Discovery of Governing Equations with Recursive Deep Neural Networks
This work addresses a bottleneck in mathematical modeling for researchers dealing with sparse experimental data, though it is incremental as it builds on existing neural network methods.
The paper tackles the problem of discovering governing equations from limited or inefficiently sampled time-series data by introducing a recursive deep neural network (RDNN). The approach improves approximation accuracy with increasing recursive stages and shows superior performance in recovering models from data with large time lags, as confirmed by numerical comparisons on dynamical systems.

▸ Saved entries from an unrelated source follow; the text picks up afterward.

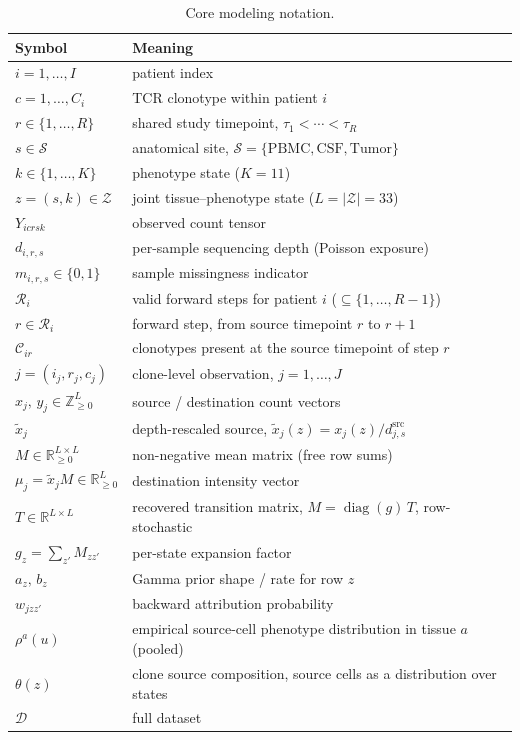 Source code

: \documentclass[11pt]{article}
\newcommand{\Znn}{\mathbb{Z}_{\geq 0}}            %
\newcommand{\Reals}{\mathbb{R}}
\newcommand{\Zsp}{\mathcal{Z}}                    %
\newcommand{\Ssp}{\mathcal{S}}                    %
\newcommand{\Csp}{\mathcal{C}}                    %
\newcommand{\Rsp}{\mathcal{R}}                    %
\newcommand{\Dsp}{\mathcal{D}}                    %
\newcommand{\dsrc}{d^{\mathrm{src}}}
\theoremstyle{definition}
\begin{document}
\begin{table}[h]
\centering
\renewcommand{\arraystretch}{1.25}
\begin{tabular}{@{}ll@{}}
\toprule
\textbf{Symbol} & \textbf{Meaning}\\
\midrule
$i = 1,\ldots,I$              & patient index\\
$c = 1,\ldots,C_i$           & TCR clonotype within patient $i$\\
$r \in \{1,\ldots,R\}$       & shared study timepoint, $\tau_1<\cdots<\tau_R$\\
$s \in \Ssp$                 & anatomical site, $\Ssp=\{\mathrm{PBMC},\mathrm{CSF},\mathrm{Tumor}\}$\\
$k \in \{1,\ldots,K\}$       & phenotype state ($K=11$)\\
$z = (s,k) \in \Zsp$         & joint tissue--phenotype state ($L=|\Zsp|=33$)\\
$Y_{icrsk}$                  & observed count tensor\\
$d_{i,r,s}$                  & per-sample sequencing depth (Poisson exposure)\\
$m_{i,r,s} \in \{0,1\}$      & sample missingness indicator\\
$\Rsp_i$                     & valid forward steps for patient $i$ ($\subseteq\{1,\ldots,R-1\}$)\\
$r \in \Rsp_i$               & forward step, from source timepoint $r$ to $r+1$\\
$\Csp_{ir}$                  & clonotypes present at the source timepoint of step $r$\\
$j = (i_j,r_j,c_j)$          & clone-level observation, $j=1,\ldots,J$\\
$x_j,\,y_j \in \Znn^{L}$     & source / destination count vectors\\
$\tilde{x}_j$                & depth-rescaled source, $\tilde{x}_j(z)=x_j(z)/\dsrc_{j,s}$\\
$M \in \Reals_{\geq 0}^{L\times L}$ & non-negative mean matrix (free row sums)\\
$\mu_j = \tilde{x}_j M \in \Reals_{\geq 0}^{L}$ & destination intensity vector\\
$T \in \Reals^{L\times L}$   & recovered transition matrix, $M=\operatorname{diag}(g)\,T$, row-stochastic\\
$g_z = \sum_{z'} M_{zz'}$    & per-state expansion factor\\
$a_z,\,b_z$                  & Gamma prior shape / rate for row $z$\\
$w_{jzz'}$                   & backward attribution probability\\
$\rho^a(u)$                  & empirical source-cell phenotype distribution in tissue $a$ (pooled)\\
$\theta(z)$                  & clone source composition, source cells as a distribution over states\\
$\Dsp$                       & full dataset\\
\bottomrule
\end{tabular}
\caption{Core modeling notation.}
\label{tab:notation}
\end{table}
\end{document}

Model discovery based on existing data has been one of the major focuses of mathematical modelers for decades. Despite tremendous achievements of model identification from adequate data, how to unravel the models from limited data is less resolved. In this paper, we focus on the model discovery problem when the data is not efficiently sampled in time. This is common due to limited experimental accessibility and labor/resource constraints. Specifically, we introduce a recursive deep neural network (RDNN) for data-driven model discovery. This recursive approach can retrieve the governing equation in a simple and efficient manner, and it can significantly improve the approximation accuracy by increasing the recursive stages. In particular, our proposed approach shows superior power when the existing data are sampled with a large time lag, from which the traditional approach might not be able to recover the model well. Several widely used examples of dynamical systems are used to benchmark this newly proposed recursive approach. Numerical comparisons confirm the effectiveness of this recursive neural network for model discovery.